Seçilmişler, sayılmışlar, öpülmüşler

Farklı bir seçim oldu bu sefer. Oy verme bitti, oy sayma bitmedi. Masal gibi denilebilir. Gökten üç elma daha düştü.

Otuz bir Mart iki bin on dokuz pazar günü Türkiye Mahalli İdareler Seçimleri yapıldı.

Seçimleri haliyle Adalet ve Kalkınma Partisi kazandı! En çok belediye başkanlığını kazandı. En yüksek oyu aldı. En çok belediye meclis üyesini kazandı.

Eski seçimlerden farklı oldu 2019 Mart 31 Mahalli İdareler Seçimleri... Eski seçimler yapıldığı gün yapılıp biterdi. Her seçimin tek kazananı partisinin balkonuna çıkar, konuşmasını yapar, sonra ülkede herkes yatar uyurdu. Ülke derin uykudayken sandık seçim kurulları ellerinde torbalarla ilçe seçim kurulları koridorlarında kullanılan oy pusulalarını, tutanakları teslim etmek için sabahlara kadar beklerlerdi. İşte bu esnada atı alan Üsküdar'ı geçer, uyuyanlar kaybeder, uyanıklar kazanırdı.

Oylar teslim edilmemiş ama kazanan "kazandım" der geçer; kaybeden de kaybetmenin sıradan olağanlığıyla bir iç mücadele aşamasına yönelir, olağanüstü kongresine giderdi. Yani her şey olması gerektiği gibi gelişirdi.

31 Mart Seçimleri'nde ise tam böyle olacakken, şöyle oldu. Daha doğrusu şöyle-böyle oldu. AKP büyükşehirlerin en büyüklerinde seçmenlerini kaybettiği gibi bir izlenim ortaya çıkıyordu ki, Anadolu Ajansı kendisine gelen sonuçları yayınlamaktan vazgeçti.

Bir şeyler yapmak gerekiyordu. Ülke bu sefer uyumak istemiyordu. AKP'nin İstanbul Belediye Başkan adayı Binali Yıldırım, 31 Mart Pazar gecesi 23.25'te kameraların karşısına geçti. Yüzünde Kaybedenler Kulübü yönetim kurulu üyesi ifadesiyle, herkesi uykuya davet etti:

-Seçimi 3 bin 783 oy farkla ben kazandım!

Artık bütün ülke uykuya yatabilirdi. Planlandığı gibi yürünebilirdi. Sabah uyanıp da sokaklara çıkanlar göreceklerdi "Gönül Belediyeciliğinin" kazandığını. Alınlarına da teşekkür öpücüğü kondurulmuş olacaktı!

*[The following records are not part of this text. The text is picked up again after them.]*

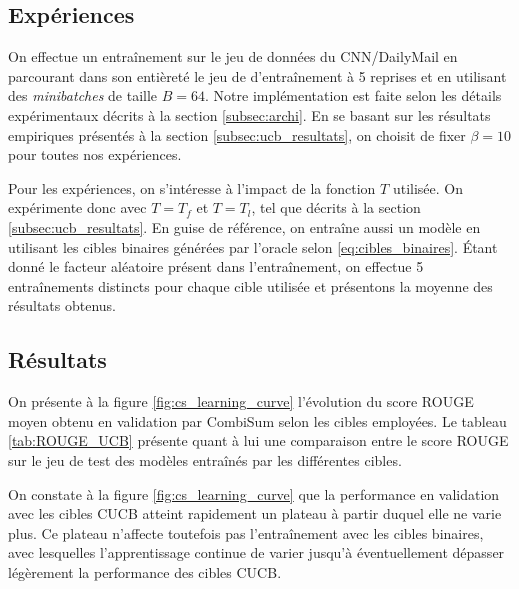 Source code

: \subsection{Expériences}

On effectue un entraînement sur le jeu de données du CNN/DailyMail en 
parcourant dans son entièreté le jeu de d'entraînement à 5 reprises
et en utilisant des \textit{minibatches} de taille $B=64$.
Notre implémentation est faite selon les détails expérimentaux décrits à la section 
\ref{subsec:archi}.
En se basant sur les résultats empiriques présentés à la section \ref{subsec:ucb_resultats},
on choisit de fixer $\beta=10$ pour toutes nos expériences.

Pour les expériences, on s'intéresse à
l'impact de la fonction $T$ utilisée.
On expérimente donc avec $T = T_f$ et $T=T_l$,
tel que décrits à la section \ref{subsec:ucb_resultats}.
En guise de référence, on entraîne aussi un modèle 
en utilisant les cibles binaires générées par l'oracle selon \eqref{eq:cibles_binaires}.
Étant donné le facteur aléatoire présent dans l'entraînement, on effectue 
5 entraînements distincts pour chaque cible utilisée et présentons la moyenne
des résultats obtenus.

\subsection{Résultats}

On présente à la figure \ref{fig:cs_learning_curve} l'évolution 
du score ROUGE moyen obtenu en validation par CombiSum selon les cibles employées. 
Le tableau \ref{tab:ROUGE_UCB} présente quant à lui une comparaison 
entre le score ROUGE sur le jeu de test des modèles entraînés 
par les différentes cibles.

On constate à la figure \ref{fig:cs_learning_curve} que la performance en validation avec les cibles 
CUCB atteint rapidement un plateau à partir duquel elle 
ne varie plus.
Ce plateau n'affecte toutefois pas l'entraînement avec les cibles binaires,
avec lesquelles l'apprentissage continue de varier jusqu'à
éventuellement dépasser légèrement la performance des cibles CUCB.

Ama bu CHP'ye bir şeyler olmuştu: Uyumuyordu!

Hadi sen uyuma tamam da milletimizi de uyutmuyordu. İstanbul Belediye Başkanı unvanına en yakın yerde pozisyon almış Ekrem İmamoğlu saat başı kamera ( Fox TV ve Halk TV) karşısına geçiyor 30 bine yakın bir farkla önde olduğunu açıklıyordu. Yaygın medyanın da hakkını yememek lazım iktidarı üzecek hiçbir gelişmeyi haber yapıp ekranlarına getirmediler. Bu ilke çerçevesinde İmamoğlu'nun açıklamalarında haber değeri görmeyip yayınlamadılar.

Bütün ülke İstanbul'a kilitlenmiş beklerken Ankara, İzmir, Adana, Mersin, Antalya, Eskişehir, Edirne, Muğla, Bolu, Hatay, Ardahan CHP'nin, Diyarbakır, Batman, Siirt, Van HDP'nin, Tunceli ise TKP'nin kazandığı merkezler olarak ilan ediliyordu.

AKP birinci parti olmasına birinci partiydi ama içerilerden bir yerlerden sürekli ağlama sesleri geliyordu. Çanak gazeteler birinci sayfalarında "AKP'nin zaferini" müjdelerken iç sayfalarında "biz niye kaybettik"diye analizler yapıyorlardı.

Pankartlarda İstanbul'u kazanan(!) Binali Yıldırım hiç ortalarda görünmezken AKP, İstanbul İl Başkanı Bayram Şenocak'ın omuzlarına yıkılmıştı.

Farklı bir seçim oldu bu sefer. Oy verme bitti, oy sayma bitmedi. Masal gibi denilebilir. Gökten üç elma daha düştü.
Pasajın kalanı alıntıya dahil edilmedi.